= Try it =
Using the listing below, work out how many lines carry the word "Then", and state nothing but that number.

= Material provided =
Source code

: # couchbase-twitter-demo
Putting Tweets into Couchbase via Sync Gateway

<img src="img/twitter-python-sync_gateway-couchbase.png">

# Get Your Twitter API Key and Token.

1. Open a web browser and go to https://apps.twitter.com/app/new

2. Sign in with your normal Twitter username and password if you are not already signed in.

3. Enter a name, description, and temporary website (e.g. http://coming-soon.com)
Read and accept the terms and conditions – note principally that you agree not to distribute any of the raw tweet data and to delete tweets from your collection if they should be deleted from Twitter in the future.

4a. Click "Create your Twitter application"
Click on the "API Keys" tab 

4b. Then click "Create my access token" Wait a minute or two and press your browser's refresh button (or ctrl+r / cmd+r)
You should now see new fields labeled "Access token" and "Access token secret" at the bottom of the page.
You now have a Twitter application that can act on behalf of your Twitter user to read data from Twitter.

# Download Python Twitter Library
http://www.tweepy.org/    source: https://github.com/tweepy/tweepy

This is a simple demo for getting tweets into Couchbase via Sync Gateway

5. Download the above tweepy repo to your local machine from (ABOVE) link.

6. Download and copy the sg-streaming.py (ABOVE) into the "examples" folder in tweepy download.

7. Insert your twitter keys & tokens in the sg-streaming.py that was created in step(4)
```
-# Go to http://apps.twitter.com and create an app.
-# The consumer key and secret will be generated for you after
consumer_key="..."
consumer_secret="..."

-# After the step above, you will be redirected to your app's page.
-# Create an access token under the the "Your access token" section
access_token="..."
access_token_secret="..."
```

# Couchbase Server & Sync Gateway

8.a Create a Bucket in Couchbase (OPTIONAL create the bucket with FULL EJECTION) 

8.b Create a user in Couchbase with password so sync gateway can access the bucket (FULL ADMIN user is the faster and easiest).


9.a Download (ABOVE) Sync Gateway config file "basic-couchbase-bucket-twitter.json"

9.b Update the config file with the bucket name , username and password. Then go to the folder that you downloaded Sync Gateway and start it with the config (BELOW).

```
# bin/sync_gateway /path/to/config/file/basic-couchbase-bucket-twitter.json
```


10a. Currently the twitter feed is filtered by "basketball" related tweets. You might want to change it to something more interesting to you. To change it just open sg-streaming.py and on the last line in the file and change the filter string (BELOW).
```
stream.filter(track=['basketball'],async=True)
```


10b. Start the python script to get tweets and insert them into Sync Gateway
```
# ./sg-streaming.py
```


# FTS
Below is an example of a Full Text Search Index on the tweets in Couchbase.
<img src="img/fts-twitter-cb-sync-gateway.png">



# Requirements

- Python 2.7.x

--

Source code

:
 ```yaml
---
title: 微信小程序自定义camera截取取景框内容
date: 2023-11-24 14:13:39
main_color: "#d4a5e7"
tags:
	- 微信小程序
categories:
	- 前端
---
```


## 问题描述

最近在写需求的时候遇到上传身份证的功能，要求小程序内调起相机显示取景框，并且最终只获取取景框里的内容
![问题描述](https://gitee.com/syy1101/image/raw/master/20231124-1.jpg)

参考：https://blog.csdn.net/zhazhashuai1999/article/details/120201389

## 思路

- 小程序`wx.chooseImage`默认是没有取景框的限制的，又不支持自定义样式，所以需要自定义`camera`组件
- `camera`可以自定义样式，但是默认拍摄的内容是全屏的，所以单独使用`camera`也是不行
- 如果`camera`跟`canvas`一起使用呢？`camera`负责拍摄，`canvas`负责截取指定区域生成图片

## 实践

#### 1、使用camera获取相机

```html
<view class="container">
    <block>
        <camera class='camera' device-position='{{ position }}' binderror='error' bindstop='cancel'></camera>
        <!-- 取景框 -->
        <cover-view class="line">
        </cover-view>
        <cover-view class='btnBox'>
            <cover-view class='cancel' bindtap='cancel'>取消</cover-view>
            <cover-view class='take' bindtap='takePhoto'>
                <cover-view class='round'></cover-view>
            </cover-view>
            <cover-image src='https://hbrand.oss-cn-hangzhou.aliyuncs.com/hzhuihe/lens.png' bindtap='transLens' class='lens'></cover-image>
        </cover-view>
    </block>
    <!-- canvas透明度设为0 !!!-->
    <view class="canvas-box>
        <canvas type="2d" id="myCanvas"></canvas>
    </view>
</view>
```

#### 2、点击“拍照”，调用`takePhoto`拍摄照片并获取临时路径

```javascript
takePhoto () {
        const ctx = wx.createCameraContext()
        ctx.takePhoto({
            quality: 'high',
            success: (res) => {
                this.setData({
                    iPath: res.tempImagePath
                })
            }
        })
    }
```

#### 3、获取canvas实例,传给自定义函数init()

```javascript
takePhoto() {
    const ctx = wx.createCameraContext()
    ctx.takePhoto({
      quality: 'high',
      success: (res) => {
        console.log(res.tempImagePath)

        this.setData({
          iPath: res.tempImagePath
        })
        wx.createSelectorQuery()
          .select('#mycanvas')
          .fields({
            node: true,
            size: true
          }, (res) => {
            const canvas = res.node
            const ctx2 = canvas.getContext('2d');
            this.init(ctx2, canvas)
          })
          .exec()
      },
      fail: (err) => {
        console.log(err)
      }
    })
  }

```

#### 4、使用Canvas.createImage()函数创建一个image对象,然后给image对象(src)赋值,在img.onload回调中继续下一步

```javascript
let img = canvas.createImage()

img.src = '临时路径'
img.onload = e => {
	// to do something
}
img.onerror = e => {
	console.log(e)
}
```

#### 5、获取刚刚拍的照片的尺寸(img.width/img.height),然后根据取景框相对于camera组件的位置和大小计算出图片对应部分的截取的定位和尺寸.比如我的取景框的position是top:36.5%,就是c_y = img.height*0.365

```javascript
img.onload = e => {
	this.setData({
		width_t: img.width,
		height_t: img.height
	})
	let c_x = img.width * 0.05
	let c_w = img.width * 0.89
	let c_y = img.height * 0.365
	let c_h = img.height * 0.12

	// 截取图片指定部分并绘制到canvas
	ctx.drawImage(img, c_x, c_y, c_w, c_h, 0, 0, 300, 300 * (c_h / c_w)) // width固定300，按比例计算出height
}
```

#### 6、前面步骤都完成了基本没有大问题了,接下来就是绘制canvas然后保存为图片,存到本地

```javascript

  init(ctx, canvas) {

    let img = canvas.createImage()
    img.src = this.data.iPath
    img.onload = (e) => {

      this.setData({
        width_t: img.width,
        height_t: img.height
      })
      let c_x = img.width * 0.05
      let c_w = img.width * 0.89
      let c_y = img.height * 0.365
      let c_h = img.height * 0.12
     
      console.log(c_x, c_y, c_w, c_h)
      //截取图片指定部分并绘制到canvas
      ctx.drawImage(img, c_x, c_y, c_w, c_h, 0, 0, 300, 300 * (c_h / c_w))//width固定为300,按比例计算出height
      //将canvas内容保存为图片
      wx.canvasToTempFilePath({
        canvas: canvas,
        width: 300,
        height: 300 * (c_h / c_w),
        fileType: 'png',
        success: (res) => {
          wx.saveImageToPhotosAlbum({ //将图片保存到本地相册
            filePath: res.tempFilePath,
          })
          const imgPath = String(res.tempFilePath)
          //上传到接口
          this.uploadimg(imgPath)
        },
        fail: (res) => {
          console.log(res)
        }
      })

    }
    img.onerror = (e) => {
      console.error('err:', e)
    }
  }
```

---

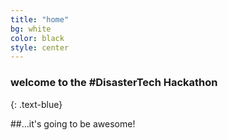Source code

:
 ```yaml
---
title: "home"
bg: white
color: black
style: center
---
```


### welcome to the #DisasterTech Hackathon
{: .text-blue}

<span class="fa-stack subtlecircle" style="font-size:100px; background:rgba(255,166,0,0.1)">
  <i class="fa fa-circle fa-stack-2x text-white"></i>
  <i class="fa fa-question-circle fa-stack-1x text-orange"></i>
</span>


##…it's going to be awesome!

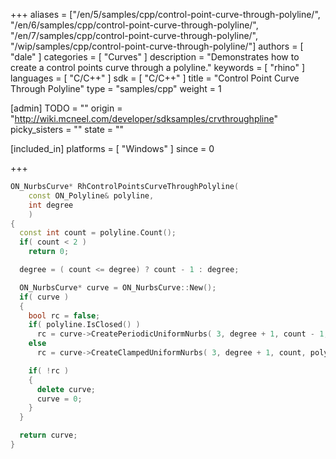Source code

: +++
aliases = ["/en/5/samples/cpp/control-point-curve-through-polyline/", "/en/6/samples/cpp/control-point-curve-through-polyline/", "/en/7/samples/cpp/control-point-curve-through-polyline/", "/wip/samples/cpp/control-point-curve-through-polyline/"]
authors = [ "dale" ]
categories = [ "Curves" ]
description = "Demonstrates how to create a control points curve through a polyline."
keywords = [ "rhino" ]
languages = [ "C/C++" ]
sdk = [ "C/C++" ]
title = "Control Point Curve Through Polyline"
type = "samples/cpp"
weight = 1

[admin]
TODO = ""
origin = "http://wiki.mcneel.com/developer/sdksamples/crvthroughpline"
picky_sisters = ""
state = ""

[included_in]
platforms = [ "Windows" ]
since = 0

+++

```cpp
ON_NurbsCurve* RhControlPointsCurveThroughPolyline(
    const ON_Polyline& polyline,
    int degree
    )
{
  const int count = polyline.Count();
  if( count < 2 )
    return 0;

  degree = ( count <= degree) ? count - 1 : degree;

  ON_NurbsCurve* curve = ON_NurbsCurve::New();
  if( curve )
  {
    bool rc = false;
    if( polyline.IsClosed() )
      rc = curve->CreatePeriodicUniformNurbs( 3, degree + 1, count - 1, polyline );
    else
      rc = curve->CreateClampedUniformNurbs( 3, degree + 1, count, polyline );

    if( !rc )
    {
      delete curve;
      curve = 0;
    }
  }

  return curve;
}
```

= Your response =
2